## Problem to work on
Repeat every record exactly, but omit the images.

Stored data entries
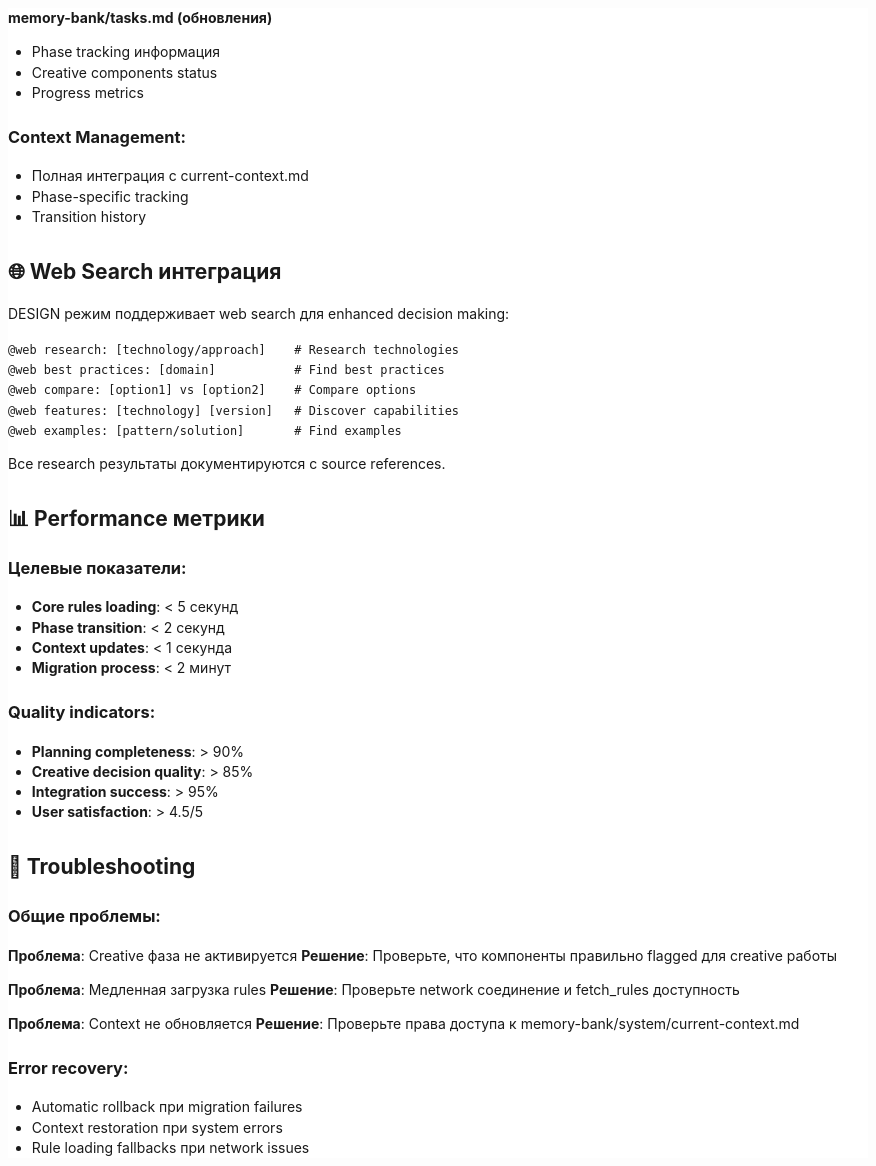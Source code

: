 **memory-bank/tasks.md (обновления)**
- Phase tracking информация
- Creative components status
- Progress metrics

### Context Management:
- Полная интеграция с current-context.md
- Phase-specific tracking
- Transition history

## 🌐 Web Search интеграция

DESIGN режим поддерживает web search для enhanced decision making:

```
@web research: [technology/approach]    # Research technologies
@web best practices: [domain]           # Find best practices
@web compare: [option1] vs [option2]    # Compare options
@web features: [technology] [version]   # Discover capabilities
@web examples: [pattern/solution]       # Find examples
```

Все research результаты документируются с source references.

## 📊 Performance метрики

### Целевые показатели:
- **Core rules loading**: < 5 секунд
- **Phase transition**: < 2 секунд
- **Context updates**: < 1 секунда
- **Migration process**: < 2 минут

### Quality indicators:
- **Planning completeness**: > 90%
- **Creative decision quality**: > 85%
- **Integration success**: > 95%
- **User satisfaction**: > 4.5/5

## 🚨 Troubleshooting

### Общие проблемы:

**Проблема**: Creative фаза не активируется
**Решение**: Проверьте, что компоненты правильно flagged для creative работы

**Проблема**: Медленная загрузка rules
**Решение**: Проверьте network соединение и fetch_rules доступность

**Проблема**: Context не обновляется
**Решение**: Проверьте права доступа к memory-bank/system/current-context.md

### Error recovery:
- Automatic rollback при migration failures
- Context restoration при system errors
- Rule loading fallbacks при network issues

## Response to the exercise
Source code

: **memory-bank/tasks.md (обновления)**
- Phase tracking информация
- Creative components status
- Progress metrics

### Context Management:
- Полная интеграция с current-context.md
- Phase-specific tracking
- Transition history

## 🌐 Web Search интеграция

DESIGN режим поддерживает web search для enhanced decision making:

```
@web research: [technology/approach]    # Research technologies
@web best practices: [domain]           # Find best practices
@web compare: [option1] vs [option2]    # Compare options
@web features: [technology] [version]   # Discover capabilities
@web examples: [pattern/solution]       # Find examples
```

Все research результаты документируются с source references.

## 📊 Performance метрики

### Целевые показатели:
- **Core rules loading**: < 5 секунд
- **Phase transition**: < 2 секунд
- **Context updates**: < 1 секунда
- **Migration process**: < 2 минут

### Quality indicators:
- **Planning completeness**: > 90%
- **Creative decision quality**: > 85%
- **Integration success**: > 95%
- **User satisfaction**: > 4.5/5

## 🚨 Troubleshooting

### Общие проблемы:

**Проблема**: Creative фаза не активируется
**Решение**: Проверьте, что компоненты правильно flagged для creative работы

**Проблема**: Медленная загрузка rules
**Решение**: Проверьте network соединение и fetch_rules доступность

**Проблема**: Context не обновляется
**Решение**: Проверьте права доступа к memory-bank/system/current-context.md

### Error recovery:
- Automatic rollback при migration failures
- Context restoration при system errors
- Rule loading fallbacks при network issues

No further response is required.